Japanese football club

Fukui United FC (福井ユナイテッドFC, Fukui Yunaiteddo Efu Sī) is a football (soccer) club based in Fukui, the capital city of Fukui Prefecture in Japan. They play in the Hokushinetsu Football League, which is part of Japanese Regional Leagues. They were founded in 2019 to take the place of their dissolved predecessor, Saurcos Fukui (サウルコス福井, Saurukosu Fukui).

== History ==
=== Saurcos Fukui (2006–2018) ===
The club was born on September 28, 2006, from the merger of FC Kanazu (from Kanazu, now part of Awara) and Maruoka Phoenix (from Maruoka, now part of Fukui city). The name Saurcos comes from the combination of two English words: saur from "dinosaur" and cos from "corps", referring to army corps. It was chosen between three possible choices after a poll between fans, linking also with their mascot, the Fukuiraptor, a dinosaur lived in Japan during the Cretaceous. The logo also presents the Narcissus, a plant typical of this region. The near city of Awara hosts the club's training sessions.

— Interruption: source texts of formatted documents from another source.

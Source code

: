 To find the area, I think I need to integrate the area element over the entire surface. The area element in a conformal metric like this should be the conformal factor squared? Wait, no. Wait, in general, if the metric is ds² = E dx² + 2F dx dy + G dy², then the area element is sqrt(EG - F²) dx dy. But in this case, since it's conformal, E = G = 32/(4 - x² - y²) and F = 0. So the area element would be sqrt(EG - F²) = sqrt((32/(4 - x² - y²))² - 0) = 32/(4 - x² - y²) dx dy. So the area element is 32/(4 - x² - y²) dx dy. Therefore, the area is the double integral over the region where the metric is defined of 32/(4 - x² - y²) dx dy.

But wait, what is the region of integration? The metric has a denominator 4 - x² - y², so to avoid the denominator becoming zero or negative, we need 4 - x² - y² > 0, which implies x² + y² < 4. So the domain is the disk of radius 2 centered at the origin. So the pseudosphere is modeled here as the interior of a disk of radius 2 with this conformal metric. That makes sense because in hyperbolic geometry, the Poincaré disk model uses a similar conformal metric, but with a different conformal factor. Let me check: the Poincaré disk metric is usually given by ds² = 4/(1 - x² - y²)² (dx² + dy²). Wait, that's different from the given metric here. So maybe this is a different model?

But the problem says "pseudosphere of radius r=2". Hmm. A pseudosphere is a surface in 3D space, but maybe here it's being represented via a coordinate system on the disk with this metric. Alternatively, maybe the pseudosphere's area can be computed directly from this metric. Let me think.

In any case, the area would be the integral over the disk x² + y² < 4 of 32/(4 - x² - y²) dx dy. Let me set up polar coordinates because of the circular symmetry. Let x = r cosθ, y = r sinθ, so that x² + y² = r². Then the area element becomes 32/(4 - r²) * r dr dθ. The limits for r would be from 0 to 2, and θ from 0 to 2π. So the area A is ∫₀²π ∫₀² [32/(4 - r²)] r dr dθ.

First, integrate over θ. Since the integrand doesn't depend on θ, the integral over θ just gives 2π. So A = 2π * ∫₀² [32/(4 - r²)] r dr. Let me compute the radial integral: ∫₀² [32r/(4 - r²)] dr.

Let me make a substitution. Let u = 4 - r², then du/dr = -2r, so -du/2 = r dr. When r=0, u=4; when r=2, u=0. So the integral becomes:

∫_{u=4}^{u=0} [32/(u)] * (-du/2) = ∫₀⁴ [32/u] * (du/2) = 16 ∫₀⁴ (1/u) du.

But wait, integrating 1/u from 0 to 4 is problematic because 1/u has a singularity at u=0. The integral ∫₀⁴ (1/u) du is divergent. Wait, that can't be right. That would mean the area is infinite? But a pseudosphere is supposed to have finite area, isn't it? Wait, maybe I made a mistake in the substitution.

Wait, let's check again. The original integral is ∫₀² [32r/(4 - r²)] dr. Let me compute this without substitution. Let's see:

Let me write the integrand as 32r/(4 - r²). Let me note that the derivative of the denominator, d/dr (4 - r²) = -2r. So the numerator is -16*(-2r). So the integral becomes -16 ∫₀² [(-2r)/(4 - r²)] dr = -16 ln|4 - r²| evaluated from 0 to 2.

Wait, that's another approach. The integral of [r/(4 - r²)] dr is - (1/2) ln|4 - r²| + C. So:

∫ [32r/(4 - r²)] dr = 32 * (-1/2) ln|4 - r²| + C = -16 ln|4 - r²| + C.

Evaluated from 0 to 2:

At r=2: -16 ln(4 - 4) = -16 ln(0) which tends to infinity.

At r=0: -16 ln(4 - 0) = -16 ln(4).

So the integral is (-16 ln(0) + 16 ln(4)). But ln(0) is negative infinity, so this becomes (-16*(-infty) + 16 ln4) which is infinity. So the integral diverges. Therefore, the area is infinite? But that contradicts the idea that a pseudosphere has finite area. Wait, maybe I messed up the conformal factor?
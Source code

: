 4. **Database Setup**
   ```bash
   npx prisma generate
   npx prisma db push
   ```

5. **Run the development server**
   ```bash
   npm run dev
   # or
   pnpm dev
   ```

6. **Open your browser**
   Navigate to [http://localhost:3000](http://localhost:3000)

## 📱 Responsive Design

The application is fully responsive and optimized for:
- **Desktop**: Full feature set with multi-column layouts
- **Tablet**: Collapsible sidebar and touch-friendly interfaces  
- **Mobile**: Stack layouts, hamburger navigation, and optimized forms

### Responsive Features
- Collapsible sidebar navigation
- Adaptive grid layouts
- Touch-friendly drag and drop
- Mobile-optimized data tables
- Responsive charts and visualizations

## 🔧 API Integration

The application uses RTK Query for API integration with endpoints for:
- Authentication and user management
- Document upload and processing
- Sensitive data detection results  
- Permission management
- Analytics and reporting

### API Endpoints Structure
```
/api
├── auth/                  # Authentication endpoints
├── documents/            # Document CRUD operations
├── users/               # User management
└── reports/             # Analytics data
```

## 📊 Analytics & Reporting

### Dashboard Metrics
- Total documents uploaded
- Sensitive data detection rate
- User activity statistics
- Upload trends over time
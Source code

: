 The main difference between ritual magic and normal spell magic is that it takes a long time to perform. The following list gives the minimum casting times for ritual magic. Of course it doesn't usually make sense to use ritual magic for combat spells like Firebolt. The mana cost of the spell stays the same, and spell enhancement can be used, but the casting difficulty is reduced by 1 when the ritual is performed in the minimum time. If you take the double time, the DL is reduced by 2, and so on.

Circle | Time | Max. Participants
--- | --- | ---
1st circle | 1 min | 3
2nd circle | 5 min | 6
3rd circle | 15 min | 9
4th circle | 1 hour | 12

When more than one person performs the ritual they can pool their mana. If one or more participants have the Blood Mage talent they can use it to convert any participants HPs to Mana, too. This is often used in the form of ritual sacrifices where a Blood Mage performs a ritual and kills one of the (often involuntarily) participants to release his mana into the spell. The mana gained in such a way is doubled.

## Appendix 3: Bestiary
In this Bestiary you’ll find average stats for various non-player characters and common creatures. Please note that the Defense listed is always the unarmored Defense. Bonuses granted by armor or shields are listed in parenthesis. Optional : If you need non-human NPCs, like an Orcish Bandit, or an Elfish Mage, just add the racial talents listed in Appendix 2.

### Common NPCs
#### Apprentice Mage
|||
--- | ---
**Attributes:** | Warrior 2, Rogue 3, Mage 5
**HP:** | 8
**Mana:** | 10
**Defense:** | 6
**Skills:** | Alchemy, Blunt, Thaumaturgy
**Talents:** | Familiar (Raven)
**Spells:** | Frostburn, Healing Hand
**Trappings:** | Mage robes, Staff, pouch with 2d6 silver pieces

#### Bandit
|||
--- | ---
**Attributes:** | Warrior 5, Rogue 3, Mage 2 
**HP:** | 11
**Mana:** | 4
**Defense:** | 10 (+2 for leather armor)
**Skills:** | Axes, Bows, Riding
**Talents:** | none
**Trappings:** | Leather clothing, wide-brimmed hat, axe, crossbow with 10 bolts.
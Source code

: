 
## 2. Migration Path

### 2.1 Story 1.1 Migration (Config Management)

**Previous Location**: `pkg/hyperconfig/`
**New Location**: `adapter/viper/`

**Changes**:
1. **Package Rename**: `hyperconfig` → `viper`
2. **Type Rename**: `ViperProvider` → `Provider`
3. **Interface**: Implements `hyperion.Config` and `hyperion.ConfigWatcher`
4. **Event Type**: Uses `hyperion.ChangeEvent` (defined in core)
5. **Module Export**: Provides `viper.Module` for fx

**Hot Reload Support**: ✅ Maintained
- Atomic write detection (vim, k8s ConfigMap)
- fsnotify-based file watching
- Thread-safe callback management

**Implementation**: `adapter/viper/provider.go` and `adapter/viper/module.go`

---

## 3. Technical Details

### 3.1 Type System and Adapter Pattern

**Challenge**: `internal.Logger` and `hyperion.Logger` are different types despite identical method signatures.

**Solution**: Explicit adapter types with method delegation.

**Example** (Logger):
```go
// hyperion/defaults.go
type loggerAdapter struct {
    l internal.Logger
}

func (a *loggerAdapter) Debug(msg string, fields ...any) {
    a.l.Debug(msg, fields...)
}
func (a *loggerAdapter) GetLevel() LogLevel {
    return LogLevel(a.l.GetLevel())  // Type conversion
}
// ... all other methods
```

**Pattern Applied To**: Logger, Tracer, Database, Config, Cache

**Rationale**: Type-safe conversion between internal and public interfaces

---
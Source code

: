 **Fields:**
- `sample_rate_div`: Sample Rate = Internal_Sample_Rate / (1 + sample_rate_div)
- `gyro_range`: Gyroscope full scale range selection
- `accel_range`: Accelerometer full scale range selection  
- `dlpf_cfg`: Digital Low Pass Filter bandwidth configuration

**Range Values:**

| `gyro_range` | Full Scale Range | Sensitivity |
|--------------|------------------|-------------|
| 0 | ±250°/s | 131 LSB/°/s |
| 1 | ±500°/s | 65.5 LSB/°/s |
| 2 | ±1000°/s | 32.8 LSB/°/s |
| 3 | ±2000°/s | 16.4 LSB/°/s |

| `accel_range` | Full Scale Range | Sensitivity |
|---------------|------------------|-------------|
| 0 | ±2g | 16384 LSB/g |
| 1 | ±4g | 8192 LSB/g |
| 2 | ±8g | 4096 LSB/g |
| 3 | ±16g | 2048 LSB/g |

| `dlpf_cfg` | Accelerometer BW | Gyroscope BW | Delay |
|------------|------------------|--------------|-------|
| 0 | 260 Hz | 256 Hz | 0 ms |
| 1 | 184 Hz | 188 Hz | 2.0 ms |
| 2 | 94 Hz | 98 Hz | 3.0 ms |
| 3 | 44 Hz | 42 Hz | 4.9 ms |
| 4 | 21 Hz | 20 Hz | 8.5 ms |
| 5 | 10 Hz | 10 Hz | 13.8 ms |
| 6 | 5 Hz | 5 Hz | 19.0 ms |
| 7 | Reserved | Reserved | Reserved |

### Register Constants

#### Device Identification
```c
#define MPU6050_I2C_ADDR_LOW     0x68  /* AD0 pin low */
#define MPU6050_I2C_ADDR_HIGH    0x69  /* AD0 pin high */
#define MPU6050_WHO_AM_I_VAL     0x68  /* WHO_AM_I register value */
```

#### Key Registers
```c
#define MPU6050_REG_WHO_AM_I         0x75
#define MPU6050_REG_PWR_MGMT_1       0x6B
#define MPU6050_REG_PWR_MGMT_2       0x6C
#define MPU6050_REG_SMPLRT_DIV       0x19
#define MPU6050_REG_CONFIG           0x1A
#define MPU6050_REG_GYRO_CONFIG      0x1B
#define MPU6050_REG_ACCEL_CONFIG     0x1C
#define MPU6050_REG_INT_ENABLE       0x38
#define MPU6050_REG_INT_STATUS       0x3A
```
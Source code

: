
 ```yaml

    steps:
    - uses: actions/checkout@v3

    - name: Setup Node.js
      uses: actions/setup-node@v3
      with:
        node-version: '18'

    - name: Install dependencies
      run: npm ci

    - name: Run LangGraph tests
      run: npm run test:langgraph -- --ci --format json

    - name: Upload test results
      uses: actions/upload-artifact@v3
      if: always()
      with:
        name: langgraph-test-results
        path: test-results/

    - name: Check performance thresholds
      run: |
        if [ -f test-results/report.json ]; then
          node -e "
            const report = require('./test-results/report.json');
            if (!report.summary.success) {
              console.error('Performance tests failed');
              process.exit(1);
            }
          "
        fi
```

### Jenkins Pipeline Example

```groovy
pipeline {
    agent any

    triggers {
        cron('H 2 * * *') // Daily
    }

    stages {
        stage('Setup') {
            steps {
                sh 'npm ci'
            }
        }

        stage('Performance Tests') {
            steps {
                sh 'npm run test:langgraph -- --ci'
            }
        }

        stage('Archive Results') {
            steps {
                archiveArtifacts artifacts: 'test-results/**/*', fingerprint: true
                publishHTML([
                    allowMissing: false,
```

After an immediate promotion from 2nd division of Hokushinetsu Football League, Saurcos Fukui has been in first tier for a decade, waiting for a chance to snatch a spot in Japan Football League. They have participated eight times in the Emperor's Cup, going as far as the second round on four occasions.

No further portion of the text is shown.